──────── Stored data ────────

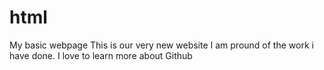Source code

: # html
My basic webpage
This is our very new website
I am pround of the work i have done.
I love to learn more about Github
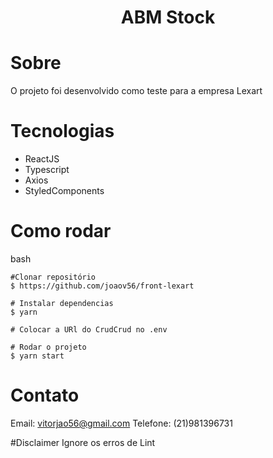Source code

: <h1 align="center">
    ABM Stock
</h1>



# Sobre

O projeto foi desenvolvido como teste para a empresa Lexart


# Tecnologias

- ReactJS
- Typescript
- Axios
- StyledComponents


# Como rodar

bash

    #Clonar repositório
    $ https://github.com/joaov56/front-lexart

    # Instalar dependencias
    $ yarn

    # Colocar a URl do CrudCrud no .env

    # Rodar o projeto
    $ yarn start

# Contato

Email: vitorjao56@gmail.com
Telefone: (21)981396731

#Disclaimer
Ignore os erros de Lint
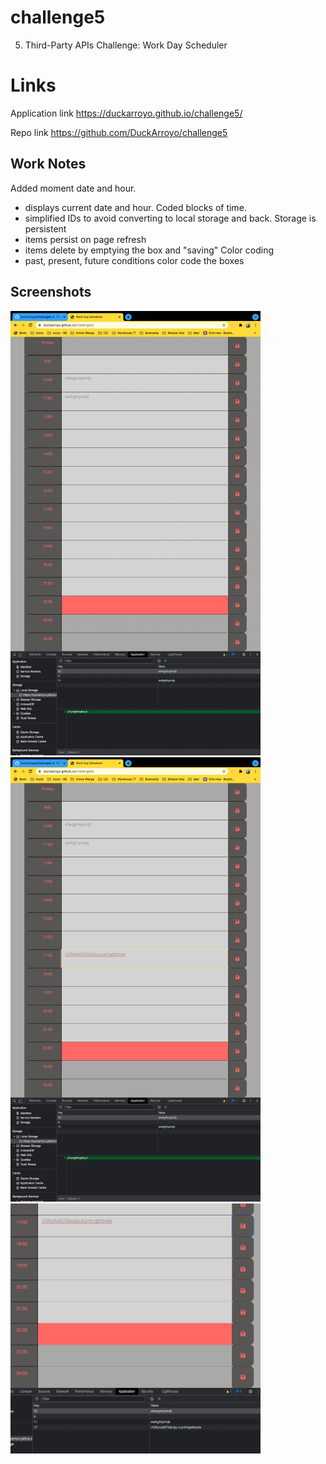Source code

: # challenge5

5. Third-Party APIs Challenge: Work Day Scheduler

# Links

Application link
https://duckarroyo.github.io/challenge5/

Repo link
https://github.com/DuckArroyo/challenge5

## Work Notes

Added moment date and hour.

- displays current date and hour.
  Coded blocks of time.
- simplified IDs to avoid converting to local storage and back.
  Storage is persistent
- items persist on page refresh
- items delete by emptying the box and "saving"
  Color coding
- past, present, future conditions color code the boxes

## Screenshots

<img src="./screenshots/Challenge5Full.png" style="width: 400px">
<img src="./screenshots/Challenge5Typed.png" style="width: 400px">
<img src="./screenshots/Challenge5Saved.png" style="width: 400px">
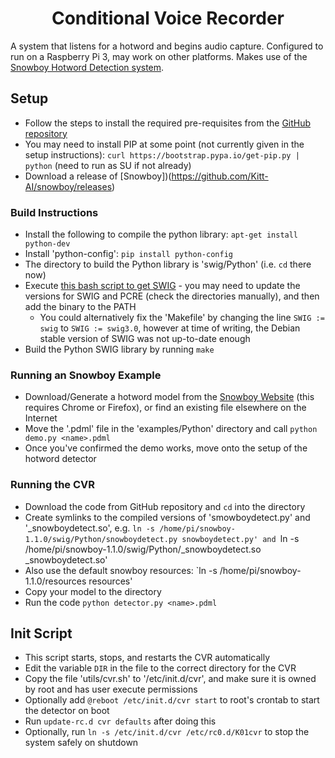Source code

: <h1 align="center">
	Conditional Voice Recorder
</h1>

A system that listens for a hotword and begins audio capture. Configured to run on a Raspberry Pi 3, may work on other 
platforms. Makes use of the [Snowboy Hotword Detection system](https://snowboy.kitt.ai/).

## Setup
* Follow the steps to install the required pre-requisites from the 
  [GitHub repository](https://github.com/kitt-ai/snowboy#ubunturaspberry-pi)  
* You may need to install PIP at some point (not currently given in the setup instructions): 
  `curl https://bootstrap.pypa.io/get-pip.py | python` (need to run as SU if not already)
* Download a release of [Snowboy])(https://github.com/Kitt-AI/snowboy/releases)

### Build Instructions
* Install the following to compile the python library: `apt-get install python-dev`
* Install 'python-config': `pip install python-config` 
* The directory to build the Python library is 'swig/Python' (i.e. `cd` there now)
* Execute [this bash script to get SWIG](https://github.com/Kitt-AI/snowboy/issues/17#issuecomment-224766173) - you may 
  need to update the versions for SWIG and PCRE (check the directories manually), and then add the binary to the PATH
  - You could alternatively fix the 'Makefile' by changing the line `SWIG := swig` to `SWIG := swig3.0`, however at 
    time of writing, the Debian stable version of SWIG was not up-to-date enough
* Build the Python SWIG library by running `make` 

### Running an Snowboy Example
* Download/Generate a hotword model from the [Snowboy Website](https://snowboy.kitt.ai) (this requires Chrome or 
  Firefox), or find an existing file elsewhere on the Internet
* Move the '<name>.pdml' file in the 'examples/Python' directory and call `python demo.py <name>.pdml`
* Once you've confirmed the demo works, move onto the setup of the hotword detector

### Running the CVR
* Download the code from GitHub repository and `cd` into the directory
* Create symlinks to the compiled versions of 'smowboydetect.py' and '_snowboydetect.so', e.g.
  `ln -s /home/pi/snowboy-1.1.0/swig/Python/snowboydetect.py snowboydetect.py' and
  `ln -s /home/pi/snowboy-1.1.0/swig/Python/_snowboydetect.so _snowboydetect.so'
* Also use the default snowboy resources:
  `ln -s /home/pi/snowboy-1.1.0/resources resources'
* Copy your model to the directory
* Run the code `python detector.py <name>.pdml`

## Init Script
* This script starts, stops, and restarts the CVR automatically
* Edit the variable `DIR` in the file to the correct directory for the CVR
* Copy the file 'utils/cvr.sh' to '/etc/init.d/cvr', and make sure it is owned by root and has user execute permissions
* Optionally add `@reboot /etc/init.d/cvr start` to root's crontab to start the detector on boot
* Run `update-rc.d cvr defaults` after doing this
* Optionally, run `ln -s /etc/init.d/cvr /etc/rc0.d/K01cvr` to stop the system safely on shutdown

────────
──────── Stored data ────────

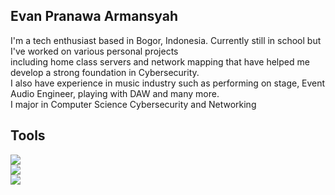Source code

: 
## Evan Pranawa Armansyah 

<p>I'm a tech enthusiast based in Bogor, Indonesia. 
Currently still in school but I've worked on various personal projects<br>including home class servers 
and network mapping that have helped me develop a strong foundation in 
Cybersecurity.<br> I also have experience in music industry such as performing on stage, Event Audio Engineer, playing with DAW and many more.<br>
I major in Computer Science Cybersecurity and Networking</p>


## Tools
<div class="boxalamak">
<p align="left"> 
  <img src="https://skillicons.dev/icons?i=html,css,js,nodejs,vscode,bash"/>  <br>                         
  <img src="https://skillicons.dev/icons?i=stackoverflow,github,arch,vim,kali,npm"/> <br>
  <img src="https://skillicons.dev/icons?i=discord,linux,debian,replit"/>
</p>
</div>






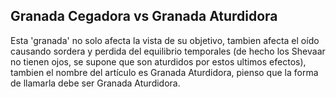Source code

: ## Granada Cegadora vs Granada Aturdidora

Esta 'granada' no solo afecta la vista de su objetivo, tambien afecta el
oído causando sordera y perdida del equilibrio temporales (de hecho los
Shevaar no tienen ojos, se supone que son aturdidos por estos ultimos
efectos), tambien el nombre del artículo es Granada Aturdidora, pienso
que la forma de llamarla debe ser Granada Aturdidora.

────────
──────── Stored data ────────

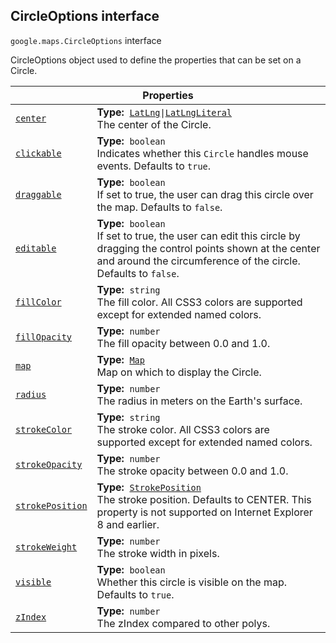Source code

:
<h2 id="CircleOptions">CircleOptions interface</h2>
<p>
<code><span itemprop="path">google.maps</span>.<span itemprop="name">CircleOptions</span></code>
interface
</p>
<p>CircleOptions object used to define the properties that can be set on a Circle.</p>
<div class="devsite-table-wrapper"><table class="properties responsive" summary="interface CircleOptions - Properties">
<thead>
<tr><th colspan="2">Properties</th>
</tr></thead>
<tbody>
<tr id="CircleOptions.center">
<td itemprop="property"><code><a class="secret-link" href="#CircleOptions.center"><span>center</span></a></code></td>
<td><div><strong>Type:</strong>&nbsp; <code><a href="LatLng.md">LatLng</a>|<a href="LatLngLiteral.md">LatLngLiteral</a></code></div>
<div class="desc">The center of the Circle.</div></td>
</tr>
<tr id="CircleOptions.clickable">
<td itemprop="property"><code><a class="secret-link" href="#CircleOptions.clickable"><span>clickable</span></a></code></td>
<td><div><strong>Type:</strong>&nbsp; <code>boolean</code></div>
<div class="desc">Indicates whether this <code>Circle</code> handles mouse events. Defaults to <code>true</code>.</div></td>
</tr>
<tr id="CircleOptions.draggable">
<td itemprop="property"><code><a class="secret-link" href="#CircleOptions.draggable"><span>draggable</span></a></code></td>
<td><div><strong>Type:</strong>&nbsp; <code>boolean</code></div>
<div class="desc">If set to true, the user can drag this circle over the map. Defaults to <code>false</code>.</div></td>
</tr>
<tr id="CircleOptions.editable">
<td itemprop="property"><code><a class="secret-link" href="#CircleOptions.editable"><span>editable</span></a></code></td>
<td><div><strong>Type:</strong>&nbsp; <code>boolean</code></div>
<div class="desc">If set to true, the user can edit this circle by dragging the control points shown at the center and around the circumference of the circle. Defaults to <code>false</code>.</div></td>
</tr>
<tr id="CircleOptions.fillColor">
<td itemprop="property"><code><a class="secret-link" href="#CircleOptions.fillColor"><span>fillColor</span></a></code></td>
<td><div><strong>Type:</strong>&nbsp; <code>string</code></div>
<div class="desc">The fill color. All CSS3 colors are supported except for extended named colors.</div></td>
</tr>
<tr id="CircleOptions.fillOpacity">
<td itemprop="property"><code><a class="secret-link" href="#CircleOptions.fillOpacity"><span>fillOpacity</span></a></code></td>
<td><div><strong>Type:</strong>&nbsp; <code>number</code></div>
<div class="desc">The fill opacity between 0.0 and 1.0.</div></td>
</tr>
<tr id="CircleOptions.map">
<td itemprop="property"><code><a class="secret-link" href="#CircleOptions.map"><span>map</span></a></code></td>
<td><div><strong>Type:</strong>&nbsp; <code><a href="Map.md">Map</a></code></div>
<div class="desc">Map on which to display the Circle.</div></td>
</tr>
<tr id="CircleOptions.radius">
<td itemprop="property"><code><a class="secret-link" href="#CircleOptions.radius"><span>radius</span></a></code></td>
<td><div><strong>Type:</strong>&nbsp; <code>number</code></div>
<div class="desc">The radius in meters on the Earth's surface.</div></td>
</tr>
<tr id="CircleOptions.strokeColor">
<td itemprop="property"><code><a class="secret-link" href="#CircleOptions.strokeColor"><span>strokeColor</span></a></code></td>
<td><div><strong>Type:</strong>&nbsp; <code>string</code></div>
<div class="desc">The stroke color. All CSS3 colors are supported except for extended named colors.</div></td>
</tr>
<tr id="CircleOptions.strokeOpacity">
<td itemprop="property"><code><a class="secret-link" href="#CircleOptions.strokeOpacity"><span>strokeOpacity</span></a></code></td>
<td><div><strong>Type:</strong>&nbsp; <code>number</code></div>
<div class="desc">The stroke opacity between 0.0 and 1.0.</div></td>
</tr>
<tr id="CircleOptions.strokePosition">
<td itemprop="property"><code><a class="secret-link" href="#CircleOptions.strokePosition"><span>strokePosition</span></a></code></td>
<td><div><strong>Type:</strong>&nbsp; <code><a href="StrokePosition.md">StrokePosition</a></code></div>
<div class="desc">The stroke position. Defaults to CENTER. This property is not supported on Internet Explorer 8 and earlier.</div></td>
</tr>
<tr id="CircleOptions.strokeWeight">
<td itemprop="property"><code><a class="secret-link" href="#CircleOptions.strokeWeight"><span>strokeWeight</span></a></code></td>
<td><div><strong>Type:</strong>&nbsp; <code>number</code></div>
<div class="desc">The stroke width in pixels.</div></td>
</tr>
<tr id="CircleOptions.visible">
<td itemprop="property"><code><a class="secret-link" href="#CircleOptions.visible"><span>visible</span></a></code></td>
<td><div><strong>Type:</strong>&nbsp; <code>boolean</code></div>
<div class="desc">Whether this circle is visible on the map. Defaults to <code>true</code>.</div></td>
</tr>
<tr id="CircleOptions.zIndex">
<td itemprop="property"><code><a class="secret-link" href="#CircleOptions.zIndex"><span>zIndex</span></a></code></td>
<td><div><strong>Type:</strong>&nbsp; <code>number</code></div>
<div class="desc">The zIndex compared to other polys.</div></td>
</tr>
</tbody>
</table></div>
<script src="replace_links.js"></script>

────────

*What is expected*.
Lines with "Cybersecurity": state how many there are in the records, and nothing more.

*Response for this exercise*.
2